Can’t get chocolate off your mind? You are definitely not alone. Chocolate is one of the most craved foods in Western society, followed by ice cream, salty snacks (e.g., potato chips, fries), baked treats (e.g., cookies, cakes), even breads, pastas, meats, and fish are listed as foods of desire. This chocolate association is explored further in studies on women with food cravings and PMS, one of which overwhelmingly posted that 49% of the women indicated chocolate as their craved food (7). In regards to nutritional deficiencies, a craving for chocolate has been linked to low levels of magnesium in the diet, yet we don’t crave spinach and pumpkin seeds, leading to a questioning of this theory.
Combating cravings isn’t an easy task. Resisting seems to only increase the desire to tear into a chocolate bar or to rationalise with self-talk and grab a chocolate flavoured protein bar at the gym check-in counter. There are multiple approaches to consider to this challenge, including:
Exercise Alleviates the Crave
Exercising can decrease food cravings, which is a positive for those combining efforts of exercise and diet for weight loss. This was shown in both fit and obese women performing 45 minutes of moderate to vigorous exercise in a recent study from Brigham Young University (8).
Mindfulness Eating Strategies
As reviewed above, the foods we crave often carry emotional baggage. When eating, pay attention to internal cues such the taste of the food, hunger sensations, thoughts and feelings about eating, stress level and emotions. Mindfulness interventions can reduce the strong pull of food cravings (9).
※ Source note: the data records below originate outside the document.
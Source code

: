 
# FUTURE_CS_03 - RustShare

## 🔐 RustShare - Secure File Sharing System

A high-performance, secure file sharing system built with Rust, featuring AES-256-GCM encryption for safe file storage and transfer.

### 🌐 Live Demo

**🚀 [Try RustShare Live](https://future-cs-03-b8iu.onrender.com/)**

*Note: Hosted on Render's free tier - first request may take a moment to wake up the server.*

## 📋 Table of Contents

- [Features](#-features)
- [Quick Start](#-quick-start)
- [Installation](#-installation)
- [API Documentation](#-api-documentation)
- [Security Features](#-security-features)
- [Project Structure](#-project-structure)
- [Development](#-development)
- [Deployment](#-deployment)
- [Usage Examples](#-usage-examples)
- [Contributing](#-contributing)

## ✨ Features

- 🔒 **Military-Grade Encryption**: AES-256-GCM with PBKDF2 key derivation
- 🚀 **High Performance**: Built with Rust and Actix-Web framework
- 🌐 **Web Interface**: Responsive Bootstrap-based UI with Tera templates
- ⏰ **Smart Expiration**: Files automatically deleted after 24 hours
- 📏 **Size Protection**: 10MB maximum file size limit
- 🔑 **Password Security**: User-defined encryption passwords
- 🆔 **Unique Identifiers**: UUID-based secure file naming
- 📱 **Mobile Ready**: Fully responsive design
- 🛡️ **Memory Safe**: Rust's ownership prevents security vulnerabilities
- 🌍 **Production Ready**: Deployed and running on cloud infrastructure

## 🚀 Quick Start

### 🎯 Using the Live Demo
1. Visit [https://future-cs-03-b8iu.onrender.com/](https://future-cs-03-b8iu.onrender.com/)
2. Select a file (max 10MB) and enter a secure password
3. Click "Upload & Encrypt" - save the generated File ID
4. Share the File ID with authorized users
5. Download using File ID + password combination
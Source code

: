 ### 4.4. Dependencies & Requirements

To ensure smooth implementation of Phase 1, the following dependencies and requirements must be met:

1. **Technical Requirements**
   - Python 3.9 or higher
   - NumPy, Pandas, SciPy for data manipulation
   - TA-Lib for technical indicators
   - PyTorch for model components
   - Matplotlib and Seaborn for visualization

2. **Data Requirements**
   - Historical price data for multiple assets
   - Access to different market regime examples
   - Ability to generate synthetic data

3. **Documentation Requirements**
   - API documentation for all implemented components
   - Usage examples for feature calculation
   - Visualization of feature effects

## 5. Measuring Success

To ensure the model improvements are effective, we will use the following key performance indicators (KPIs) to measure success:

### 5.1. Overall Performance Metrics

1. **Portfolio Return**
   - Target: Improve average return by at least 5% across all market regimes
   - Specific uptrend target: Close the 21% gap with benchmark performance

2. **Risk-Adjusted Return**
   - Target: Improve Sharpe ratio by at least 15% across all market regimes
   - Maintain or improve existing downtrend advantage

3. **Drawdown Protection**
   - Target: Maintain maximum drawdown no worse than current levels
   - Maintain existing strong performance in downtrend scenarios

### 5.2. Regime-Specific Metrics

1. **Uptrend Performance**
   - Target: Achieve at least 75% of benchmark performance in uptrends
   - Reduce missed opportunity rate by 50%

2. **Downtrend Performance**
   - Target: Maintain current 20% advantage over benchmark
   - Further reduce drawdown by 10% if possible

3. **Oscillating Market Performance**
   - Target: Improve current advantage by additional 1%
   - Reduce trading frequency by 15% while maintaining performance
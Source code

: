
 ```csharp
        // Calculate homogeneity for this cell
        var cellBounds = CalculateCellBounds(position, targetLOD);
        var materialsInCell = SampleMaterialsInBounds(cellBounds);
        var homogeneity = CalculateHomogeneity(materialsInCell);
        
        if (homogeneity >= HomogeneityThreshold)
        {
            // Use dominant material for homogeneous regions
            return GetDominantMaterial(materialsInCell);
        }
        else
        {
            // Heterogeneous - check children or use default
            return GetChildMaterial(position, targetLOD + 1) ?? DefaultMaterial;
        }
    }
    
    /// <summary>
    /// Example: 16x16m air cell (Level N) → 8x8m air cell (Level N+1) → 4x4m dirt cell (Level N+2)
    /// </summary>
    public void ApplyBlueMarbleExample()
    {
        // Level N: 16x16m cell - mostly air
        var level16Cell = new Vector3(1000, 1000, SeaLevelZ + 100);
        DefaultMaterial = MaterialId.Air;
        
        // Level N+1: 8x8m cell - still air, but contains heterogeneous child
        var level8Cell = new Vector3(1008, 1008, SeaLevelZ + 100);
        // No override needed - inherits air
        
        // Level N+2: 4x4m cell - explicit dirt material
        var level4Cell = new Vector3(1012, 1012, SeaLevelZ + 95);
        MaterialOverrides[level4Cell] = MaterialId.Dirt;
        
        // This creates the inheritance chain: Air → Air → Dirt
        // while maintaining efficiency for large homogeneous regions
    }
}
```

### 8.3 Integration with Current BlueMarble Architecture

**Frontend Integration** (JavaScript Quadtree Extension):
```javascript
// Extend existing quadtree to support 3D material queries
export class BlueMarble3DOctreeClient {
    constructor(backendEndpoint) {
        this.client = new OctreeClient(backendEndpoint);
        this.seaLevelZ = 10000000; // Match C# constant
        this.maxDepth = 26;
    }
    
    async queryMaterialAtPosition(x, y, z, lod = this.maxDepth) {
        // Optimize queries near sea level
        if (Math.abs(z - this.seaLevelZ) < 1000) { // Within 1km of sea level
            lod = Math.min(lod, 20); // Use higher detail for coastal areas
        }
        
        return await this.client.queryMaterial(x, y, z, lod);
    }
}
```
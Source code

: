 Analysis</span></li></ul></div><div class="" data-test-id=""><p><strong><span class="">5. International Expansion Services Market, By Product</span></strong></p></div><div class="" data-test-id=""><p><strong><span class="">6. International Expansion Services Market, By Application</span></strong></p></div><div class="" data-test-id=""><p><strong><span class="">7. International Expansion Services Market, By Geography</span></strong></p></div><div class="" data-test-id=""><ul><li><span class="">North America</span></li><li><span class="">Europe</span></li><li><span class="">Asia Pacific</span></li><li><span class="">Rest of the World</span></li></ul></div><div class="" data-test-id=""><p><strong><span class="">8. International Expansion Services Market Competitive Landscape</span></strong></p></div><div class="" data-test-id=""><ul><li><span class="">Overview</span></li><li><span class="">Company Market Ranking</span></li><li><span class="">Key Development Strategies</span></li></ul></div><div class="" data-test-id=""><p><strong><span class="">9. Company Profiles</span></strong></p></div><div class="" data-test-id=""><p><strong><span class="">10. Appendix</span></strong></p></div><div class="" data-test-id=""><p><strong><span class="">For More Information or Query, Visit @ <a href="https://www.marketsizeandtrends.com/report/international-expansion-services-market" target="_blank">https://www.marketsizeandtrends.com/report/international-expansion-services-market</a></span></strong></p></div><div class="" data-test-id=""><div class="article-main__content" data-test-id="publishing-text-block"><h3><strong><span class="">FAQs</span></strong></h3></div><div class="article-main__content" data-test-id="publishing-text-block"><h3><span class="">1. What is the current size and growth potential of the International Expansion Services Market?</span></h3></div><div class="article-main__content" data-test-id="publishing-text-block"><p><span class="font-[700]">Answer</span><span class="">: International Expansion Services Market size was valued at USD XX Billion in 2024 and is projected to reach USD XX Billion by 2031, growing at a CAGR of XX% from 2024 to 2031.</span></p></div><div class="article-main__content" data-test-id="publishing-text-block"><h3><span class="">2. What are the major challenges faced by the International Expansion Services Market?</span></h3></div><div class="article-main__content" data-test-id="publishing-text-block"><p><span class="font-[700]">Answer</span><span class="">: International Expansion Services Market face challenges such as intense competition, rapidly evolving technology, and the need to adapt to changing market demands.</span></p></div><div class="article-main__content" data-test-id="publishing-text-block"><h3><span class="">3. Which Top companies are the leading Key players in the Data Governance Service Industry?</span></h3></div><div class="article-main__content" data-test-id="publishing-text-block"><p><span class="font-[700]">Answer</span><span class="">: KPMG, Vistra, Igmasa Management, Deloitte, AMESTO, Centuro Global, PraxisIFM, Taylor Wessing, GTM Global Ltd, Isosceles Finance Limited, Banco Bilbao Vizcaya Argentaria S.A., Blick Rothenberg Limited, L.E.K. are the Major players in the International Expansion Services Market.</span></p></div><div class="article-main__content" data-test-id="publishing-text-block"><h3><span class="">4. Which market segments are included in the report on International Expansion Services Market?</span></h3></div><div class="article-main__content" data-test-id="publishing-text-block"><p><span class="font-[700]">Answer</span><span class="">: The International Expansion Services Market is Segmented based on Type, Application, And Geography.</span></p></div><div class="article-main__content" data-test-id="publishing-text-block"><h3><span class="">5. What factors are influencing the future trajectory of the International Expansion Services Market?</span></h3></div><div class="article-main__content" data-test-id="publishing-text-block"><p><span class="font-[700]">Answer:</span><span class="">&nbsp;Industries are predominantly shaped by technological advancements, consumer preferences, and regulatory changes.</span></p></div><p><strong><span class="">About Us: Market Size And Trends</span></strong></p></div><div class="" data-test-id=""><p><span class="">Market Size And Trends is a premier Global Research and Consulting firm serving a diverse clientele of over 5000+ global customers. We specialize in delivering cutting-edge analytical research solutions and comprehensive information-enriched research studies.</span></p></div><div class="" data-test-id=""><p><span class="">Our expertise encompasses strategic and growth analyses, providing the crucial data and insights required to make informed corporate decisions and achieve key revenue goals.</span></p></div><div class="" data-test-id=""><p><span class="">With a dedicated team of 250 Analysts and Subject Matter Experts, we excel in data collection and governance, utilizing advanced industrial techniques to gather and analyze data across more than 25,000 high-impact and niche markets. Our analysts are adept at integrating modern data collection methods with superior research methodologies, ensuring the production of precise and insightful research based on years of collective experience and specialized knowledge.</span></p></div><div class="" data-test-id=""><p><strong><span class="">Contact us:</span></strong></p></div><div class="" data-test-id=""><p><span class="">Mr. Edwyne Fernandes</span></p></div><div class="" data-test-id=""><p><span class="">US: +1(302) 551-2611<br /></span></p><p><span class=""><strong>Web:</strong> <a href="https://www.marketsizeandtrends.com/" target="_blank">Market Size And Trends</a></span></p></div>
Don’t Give In, or Maybe Just a Little
Is giving into cravings that bad? Maybe, if the quantity and frequency are excessive. A study by Gilhooy et al, suggested that portion size and the frequency of giving into craved foods were important variables to consider for long-term weight loss and lifestyle modifications (5). For those with modest-weight loss or fitness goals, the coveted “cheat” meal (or day) could address the preconceived need for a small serving of ice cream (with a drizzle of chocolate sauce) and not the entire carton.
Find alternatives or modifications that will appease those cravings. Chocolate has become a theme throughout this article, so instead of a chocolate bar consider a bowl of strawberries with a smear of chocolate sauce to dip them, just enough to experience and savour the flavour.